Increasingly medical imaging is done outside the context of an ordered procedure. Such "encounter-based imaging" needs robust integration, data management and workflow similar to what order-based imaging enjoys via the SWF Profile.

A new Encounter-Based Imaging Workflow Profile would specify how to integrate the devices to capture appropriate context, populate relevant indexing fields link to related data, and ensure the images are accessible and well-knit into the medical record.

Experts from Duke, U Miami, Mayo, and Northwestern have already authored several whitepapers detailing this problem and considerations in solving it. It has been the subject of many conference sessions. These experts have agreed to participate in the profile development and contribute their institutional experience tackling this problem and encourage their vendors to participate.

As with SWF, an IHE solution could avoid the costs and incompatibilities of the proprietary solutions that are already starting to emerge.

2. The Problem

Encounter-based Imaging (a burgeoning area of activity) needs to be supported as well as Order-based Imaging (aka Scheduled Workflow) but today it is not.

  • Time is lost on awkward workflow and data capture and lack of automation
  • Images are Absent from or Scattered throughout the EMR
  • Silo-ization of the medical imaging record
  • Images Placed in Paper Record or Scanned into EMR without metadata
  • Images Not Available to the Care Team
  • Limited Data Sharing with Affiliated Hospitals

EBI needs the same kind of committee analysis we did for SWF:

  • Use Cases - what are the different ways encounter-based imaging is performed
  • Metadata - what context details need to be captured, stored, conveyed (to support capture, search and review)
  • Linkage - what other artifacts/results do the images need to be linked to, and how
  • Organization - how is the data organized to meet the needs of its users (study, series?)
  • Communication - what notifications and "loop-closures" are needed
  • Data Transfer - what protocols should be used to move the different pieces of data and metadata

Even with many vendors converging on similar concepts, the SWF exercise in the late 90's was valuable to tease out subtle details, resolve elements of disagreement and confusion in the implementer community, and nail down various technical details.
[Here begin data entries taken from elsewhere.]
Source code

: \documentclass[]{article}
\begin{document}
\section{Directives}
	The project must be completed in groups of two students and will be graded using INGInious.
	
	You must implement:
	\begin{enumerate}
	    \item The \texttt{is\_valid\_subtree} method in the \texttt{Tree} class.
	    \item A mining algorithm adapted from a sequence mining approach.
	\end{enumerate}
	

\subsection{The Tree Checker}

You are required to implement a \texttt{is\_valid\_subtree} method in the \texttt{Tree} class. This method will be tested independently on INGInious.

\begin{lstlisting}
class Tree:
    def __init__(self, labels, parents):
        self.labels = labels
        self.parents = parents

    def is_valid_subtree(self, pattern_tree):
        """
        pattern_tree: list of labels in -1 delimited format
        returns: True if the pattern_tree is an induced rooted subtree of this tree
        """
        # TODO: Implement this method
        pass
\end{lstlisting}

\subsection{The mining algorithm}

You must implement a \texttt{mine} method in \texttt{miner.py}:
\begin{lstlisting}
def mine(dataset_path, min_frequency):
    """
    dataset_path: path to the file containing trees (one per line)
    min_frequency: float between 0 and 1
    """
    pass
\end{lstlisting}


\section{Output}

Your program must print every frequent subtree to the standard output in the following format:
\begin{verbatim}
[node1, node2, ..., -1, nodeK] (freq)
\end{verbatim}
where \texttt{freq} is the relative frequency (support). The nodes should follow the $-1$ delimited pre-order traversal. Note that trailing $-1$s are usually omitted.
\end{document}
It contributed to an extended period of robust departmental interoperability.

An EBI exercise and profile could provide similar benefits in the expanded medical imaging community.

3. Key Use Case

  • Dermatology
  • Wound Care/Management
  • Infectious Diseases
  • Burn Care
  • Plastic Surgery
  • Nursing/Clinic Photography
  • Point of Care Ultrasound

Use Case 1: Imaging with Simple Devices (often non-DICOM at initial point of capture)
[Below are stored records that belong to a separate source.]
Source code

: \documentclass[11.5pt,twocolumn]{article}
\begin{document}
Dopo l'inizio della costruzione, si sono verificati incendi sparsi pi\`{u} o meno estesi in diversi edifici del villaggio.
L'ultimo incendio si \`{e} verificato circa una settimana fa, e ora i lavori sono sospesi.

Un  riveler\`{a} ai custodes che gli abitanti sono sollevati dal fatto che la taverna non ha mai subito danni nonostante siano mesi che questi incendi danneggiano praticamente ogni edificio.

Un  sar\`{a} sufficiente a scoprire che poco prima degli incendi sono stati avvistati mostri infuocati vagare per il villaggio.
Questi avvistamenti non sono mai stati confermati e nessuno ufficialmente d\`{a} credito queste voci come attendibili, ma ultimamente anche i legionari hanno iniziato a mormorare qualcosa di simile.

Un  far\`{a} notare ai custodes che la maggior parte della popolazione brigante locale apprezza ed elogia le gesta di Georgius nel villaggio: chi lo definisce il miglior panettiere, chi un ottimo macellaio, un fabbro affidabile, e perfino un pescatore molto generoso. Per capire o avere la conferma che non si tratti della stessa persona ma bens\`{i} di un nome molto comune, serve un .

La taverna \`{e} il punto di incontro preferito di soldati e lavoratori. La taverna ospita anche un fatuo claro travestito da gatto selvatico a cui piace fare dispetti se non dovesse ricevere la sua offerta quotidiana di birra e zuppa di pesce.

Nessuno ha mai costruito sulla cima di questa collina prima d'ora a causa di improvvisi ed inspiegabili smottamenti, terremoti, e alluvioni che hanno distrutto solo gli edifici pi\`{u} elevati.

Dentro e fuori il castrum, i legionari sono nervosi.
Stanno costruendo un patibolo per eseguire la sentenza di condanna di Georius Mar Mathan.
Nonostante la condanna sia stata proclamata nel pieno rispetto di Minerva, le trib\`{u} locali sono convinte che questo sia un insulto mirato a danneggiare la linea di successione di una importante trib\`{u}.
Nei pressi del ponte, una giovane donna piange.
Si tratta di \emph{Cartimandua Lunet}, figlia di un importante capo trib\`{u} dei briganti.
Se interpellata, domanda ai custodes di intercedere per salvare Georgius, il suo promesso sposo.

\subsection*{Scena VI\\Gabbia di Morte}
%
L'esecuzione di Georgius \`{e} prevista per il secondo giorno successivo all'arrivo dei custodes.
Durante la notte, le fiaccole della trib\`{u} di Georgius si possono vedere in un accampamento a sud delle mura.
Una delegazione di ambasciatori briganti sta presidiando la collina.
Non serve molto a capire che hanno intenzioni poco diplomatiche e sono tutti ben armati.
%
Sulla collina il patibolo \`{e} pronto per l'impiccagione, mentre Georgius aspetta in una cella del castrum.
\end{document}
Many departments capture clinical photos for documentation, follow up care, and diagnostics.

Capture devices include digital cameras, smartphones and tablets (using iOS, Android and camera-specific OS).

The Provider interacts with some kind of "Encounter Management" system in the course of the patient visit. It might be part of the EHR, or a practice management package, etc.

  • Patient makes appointment for Dermatology visit.
  • Patient arrives and is registered/checked in as an outpatient (OP)
  • At the Provider's discretion, clinical photos are taken to document disease processes, pathologies or disorders.
    • Image content may include photos of multiple body parts.
    • Image content may include basic video storage. (Advanced video management like editing and annotation is out of scope)
    • Orders are not a required element clinically
  • Patient demographics (from the EHR), Encounter metadata (from the EHR or visit management system) and Procedure metadata provide the context details which are combined with the captured image pixels and stored in the medical record.

Use Case 2: Point of Care Ultrasound (DICOM modalities in "Order-less" workflow)

Traditional DICOM modalities (capable of Modality Worklist, C-Store, Storage Commitment) are also used in workflows where the imaging procedure is not explicitly Scheduled or Ordered. E.g. Point of Care Ultrasound for the following scenarios:

  • Inpatient Status Check
    • A registered inpatient is in their bed in a ward
    • An ultrasound is performed to determine the state of the bladder (empty, partial, full), or confirm placement of a PIC line or needle
    • Key point: imaging is not "diagnostic" in the sense of radiology but rather evidentiary or for simple assessment
      • Such an image might still be referred to radiology if something strange was observed.
  • Emergency Room Evaluation
    • Patient presents in the Emergency Room and is registered with an ER designation (between in-patient and out-patient)
    • ER physician decides to capture US images proving a certain disorder, disease state or procedural evidence such as soft tissue infection
    • The imaging may be diagnostic, but it is "interpreted locally" rather than in a subsequent reading step.
  • Outpatient Supplemental Information
    • Patient makes scheduled visit to Breast Surgeon for abnormal lump detected by PCP.
    • Patient arrives and is registered/checked in as outpatient
    • Surgeon decides to take ultrasound images to evaluate/characterize the lump or document no evidence of lump.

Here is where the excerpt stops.